I have been using SageMaker for some time now, both for personal and professional use. SageMaker provides you a series of tools that every Data Scientist needs, but no obligations to use them all to produce a complete result. For example, SageMaker has a tool to tune your hyperparameters of your model called Automatic Model Tuning. You can use the Model Tunner if you want, but if you skip this tool, you still have the complete result. In other words, you can go and use whatever tool you may need, even in your local machine (using the SageMaker SDK) and create, train, and deploy your model seamlessly.

OH MY GOD this is an old image, but still valid. Sagemaker now has more tools and features.
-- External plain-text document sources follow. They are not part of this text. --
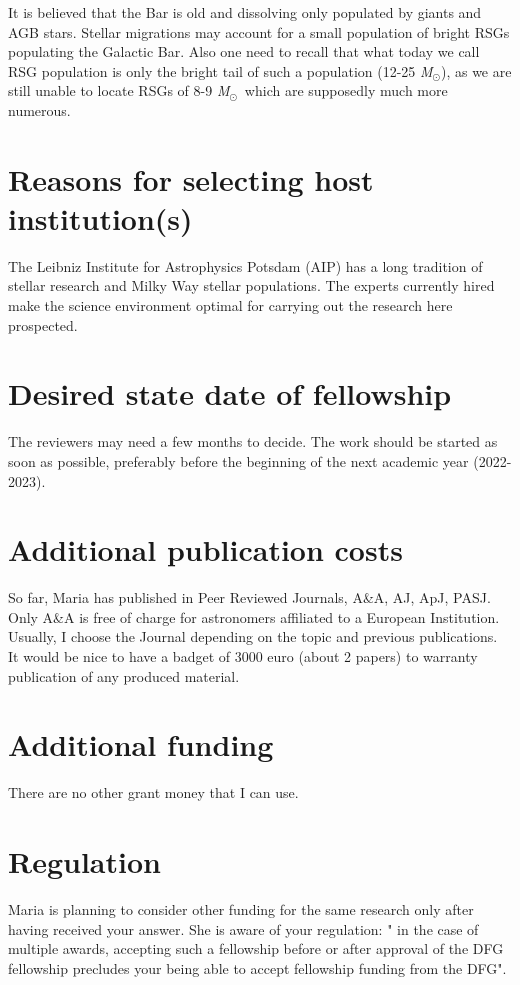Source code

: \documentclass[final,11pt,onecolumn,a4paper,twoside]{scrbook_gj}
\newcommand{\Msun}{$\mathcal{M}_\odot$}
\def\Msun{\hbox{\it M$_\odot$}}
\def\Msun{\hbox{\it M$_\odot$}}
\begin{document}
It is believed that the Bar is old and dissolving 
only populated by giants and AGB stars.
Stellar migrations may account for a small 
population of bright RSGs populating the Galactic Bar.
Also one need to recall that what today 
we call RSG population is only the bright 
tail of such a population (12-25 \Msun), as we are 
still unable to locate RSGs of 8-9 \Msun\
which are supposedly much more numerous.


\section{ Reasons for selecting host institution(s)}
The Leibniz Institute for Astrophysics Potsdam (AIP)
has a long tradition of stellar research and
Milky Way stellar populations. The experts
currently hired  make the science environment
optimal for carrying out the research here prospected.

\section{ Desired state date of fellowship}
The reviewers may need a few months to decide.
The work should be started as soon as possible,
preferably before the beginning of the 
next academic year (2022-2023).

\section{ Additional publication costs}
So far, Maria has published in  Peer Reviewed Journals,
A\&A, AJ, ApJ, PASJ.
Only A\&A is free of charge
for astronomers affiliated to a European Institution.
Usually, I choose the Journal depending on the topic
and previous publications. 
It would be nice to have a badget
of 3000 euro (about 2 papers) to warranty
publication of any produced material. 

\section{ Additional funding}
There are no other grant money that I can use.

\section{ Regulation} 
Maria is  planning to consider other funding
for the same research only after having received your answer.
She  is aware of your regulation:
" in the case of multiple awards, accepting such a fellowship 
before or after approval of the DFG fellowship precludes your 
being able to accept fellowship funding from the DFG".
\end{document}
While I usually create and train a model in SageMaker, I want to have a complete overview of the progress to spot problems in the training process. For example, I want to know if my model is in a plateau or when I have an exploding tensor, etc When you are in your PC and your train the model in your own GPU, you can monitor everything, but when you are on the cloud and you train your model in a cluster of machines it is a bit difficult to monitor and debug everything. If something went wrong you need to know why and how to correct it. SageMaker now provides a tool called Amazon SageMaker Debugger that helps with the progress of the model’s training in a very detailed manner. I will use the Debugger on a previous post that I have made for “classifying the Fashion-MNIST dataset” (I will update this post and repost it here).

Difficulty and costs

Level: 300
Total Cost: Let’s say 1$ (with no Endpoint deployed)
- Amazon SageMaker Notebook: ml.system for 24 hours -> 0.00364 x 24 -> 0.087$ + ml.t3.medium for 12 hours -> 0.7$ = 0.8$
- Amazon SageMaker Training instance: 122 seconds in ml.c5.2xlarge -> 0.0019 x 122 = 0.14
- Debugger Instance: 244 seconds in ml.t3.medium -> 0.003$

Amazon SageMaker Debugger

Fig 1. Training Job in SageMaker with Debugger

The Debugger is the fourth component in the equation, and it monitors the model, saves the metrics to S3, and can evaluate the metrics using something called Rules. Let’s take one piece at a time. You can add a Debugger Hook to your model on the circled number 1 in Figure 1. Once the job starts, that Hook will save metrics from your model as a tensor. Then (2) the hook listens for the requested metrics, creates the tensors, and saves them to S3. The debugger (3) can evaluate the model in real-time based on provided (built-in or custom) rules and decide if the training process was successful.

Add a Debugging Hook

Amazon SageMaker provides us a series of built-in Collections in order to monitor and save metrics (in a tensor format) of our model. Here is the list that we can use. For this example, we are saving the biases, the weights, and the metrics of our model.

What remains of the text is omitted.